La storia di Bianca Malaspina

Era bella, giovane, ricca e innamorata. Bianca Maria Aloisia Malaspina, figlia del potente signore di Fosdinovo,  terra di confine tra Toscana e Liguria, visse a metà del XIII secolo. Si innamorò perdutamente dello stalliere del Castello al quale giurò eterno amore. La loro storia andò avanti di nascosto per qualche tempo ma, un giorno, il padre della ragazza la informò che l’aveva promessa in sposa ad un nobile che abitava li vicino.

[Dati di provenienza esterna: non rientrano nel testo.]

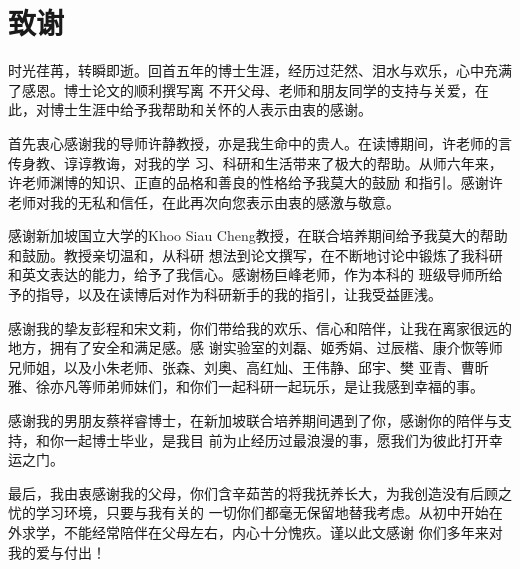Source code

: 
\chapter*{致谢}

时光荏苒，转瞬即逝。回首五年的博士生涯，经历过茫然、泪水与欢乐，心中充满了感恩。博士论文的顺利撰写离
不开父母、老师和朋友同学的支持与关爱，在此，对博士生涯中给予我帮助和关怀的人表示由衷的感谢。

首先衷心感谢我的导师许静教授，亦是我生命中的贵人。在读博期间，许老师的言传身教、谆谆教诲，对我的学
习、科研和生活带来了极大的帮助。从师六年来，许老师渊博的知识、正直的品格和善良的性格给予我莫大的鼓励
和指引。感谢许老师对我的无私和信任，在此再次向您表示由衷的感激与敬意。

感谢新加坡国立大学的Khoo Siau Cheng教授，在联合培养期间给予我莫大的帮助和鼓励。教授亲切温和，从科研
想法到论文撰写，在不断地讨论中锻炼了我科研和英文表达的能力，给予了我信心。感谢杨巨峰老师，作为本科的
班级导师所给予的指导，以及在读博后对作为科研新手的我的指引，让我受益匪浅。

感谢我的挚友彭程和宋文莉，你们带给我的欢乐、信心和陪伴，让我在离家很远的地方，拥有了安全和满足感。感
谢实验室的刘磊、姬秀娟、过辰楷、康介恢等师兄师姐，以及小朱老师、张森、刘奥、高红灿、王伟静、邱宇、樊
亚青、曹昕雅、徐亦凡等师弟师妹们，和你们一起科研一起玩乐，是让我感到幸福的事。

感谢我的男朋友蔡祥睿博士，在新加坡联合培养期间遇到了你，感谢你的陪伴与支持，和你一起博士毕业，是我目
前为止经历过最浪漫的事，愿我们为彼此打开幸运之门。

最后，我由衷感谢我的父母，你们含辛茹苦的将我抚养长大，为我创造没有后顾之忧的学习环境，只要与我有关的
一切你们都毫无保留地替我考虑。从初中开始在外求学，不能经常陪伴在父母左右，内心十分愧疚。谨以此文感谢
你们多年来对我的爱与付出！


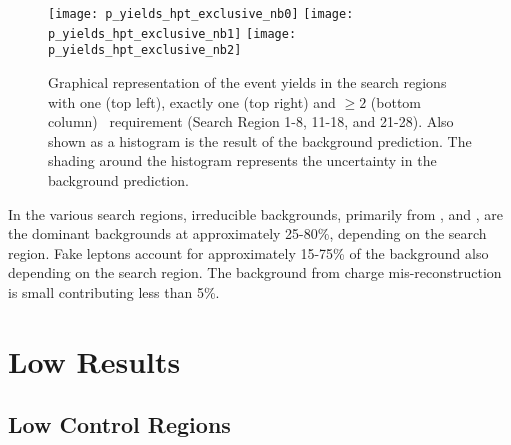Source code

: \begin{figure}[h]
\begin{center}
\texttt{[image: p\_yields\_hpt\_exclusive\_nb0]}
\texttt{[image: p\_yields\_hpt\_exclusive\_nb1]}
\texttt{[image: p\_yields\_hpt\_exclusive\_nb2]}
\caption[Graphical representation of the event yields in the \hpt search regions]
{\label{fig:results_yield_hpt_sr}
Graphical representation of the event yields in the \hpt search regions
with one (top left), exactly one (top right) and $\geq 2$ (bottom column)
\nbtags~requirement (Search Region 1-8, 11-18, and 21-28). Also shown as a histogram
is the result of the background prediction. The shading around the histogram
represents the uncertainty in the background prediction.
}
\end{center}
\end{figure}

In the various search regions, irreducible backgrounds, primarily from \ttW,
\WZ and \qqWW, are the dominant backgrounds at approximately 25-80\%, depending
on the search region. Fake leptons account for approximately 15-75\% of the
background also depending on the search region. The background from charge
mis-reconstruction is small contributing less than 5\%.

\section{Low \pt Results}
\label {sec:results_lpt}

\subsection{Low \pt Control Regions}
\label {sec:results_lpt_bl}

La giovane ne rimase sconvolta e cercò di opporsi ala decisione del padre in tutti i modi. Il genitore, esasperato dalla presa di posizione della figlia e per nulla propenso ad assecondarla, la fece rinchiudere in un convento. La cosa però non ebbe alcun effetto sui du innamorati che continuarono ad incontrarsi segretamente sino a quando non furono scoperti e la giovane fu rimandata a casa.

Il fatto che la ragazza fosse tornata a casa rappresentava uno scandalo grandissimo per la famiglia. Il padre cercò ancora una volta, invano, di far ragionare la figlia. La famiglia Malaspina era ormai sulla bocca di tutti e bisognava prendere dei provvedimenti seri. Il padre non si fece scrupoli e prese la decisione più drastica e crudele che un genitore poteva prendere.

Senza pensarci due volte fece catturare lo stalliere e lo fece uccidere torturandolo crudelmente poi fu la volta di Bianca. Benche fosse la figlia, l’uomo non ebbe alcuna pietà. La prese e la fece condurre, strattonandola, nelle segrete del Castello dove la fece torturare con dei ferri roventi e delle macchine che le tiravano il corpo. La speranza del padre era che la giovane cambiasse idea e che rinnegasse il suo amore. Le torture andarono avanti per giorni ma, Bianca, continuava a giurare amore eterno al suo stalliere.

Il signore del Castello era ormai accecato dall’odio, non poteva permettere che la figlia lo disonorasse in quel modo e decise quindi di ucciderla nel peggiore dei modi.  Ordinò alle guardie di prendere la ragazza e di condurla nella stanza più buia e più lontana del Castello. Le fece mettere una pesante catena al collo e la fece incatenare al muro. Poi, non contento fece portare un cinghiale, simbolo della ribellione delle regole della famiglia, ed un cane, simbolo della sua fedeltà all’amato, che furono murati vivi con lei nella stanza.

Passeggiando tra i corridoi del Castello è ancor possibile respirare la terribile sofferenza della giovane ma, è anche possibile vedere nella sala del trono una macchia bianca di umidità che ha le sembianze di un volto di una donna. La macchia bianca è affiancata da altre due macchie scure che sembrerebbero quelle del muso di un cane e di un cinghiale.

Questa è una leggenda ma, la cosa strana è che, proprio in una delle stanze nei sotterranei del  Castello sono state ritrovate, dietro ad un muro, delle ossa umane mischiate a quelle di animale. Forse la bella Bianca è esistita realmente e, forse, è stata barbaramente brutalmente uccisa dal padre per non avergli ubbidito.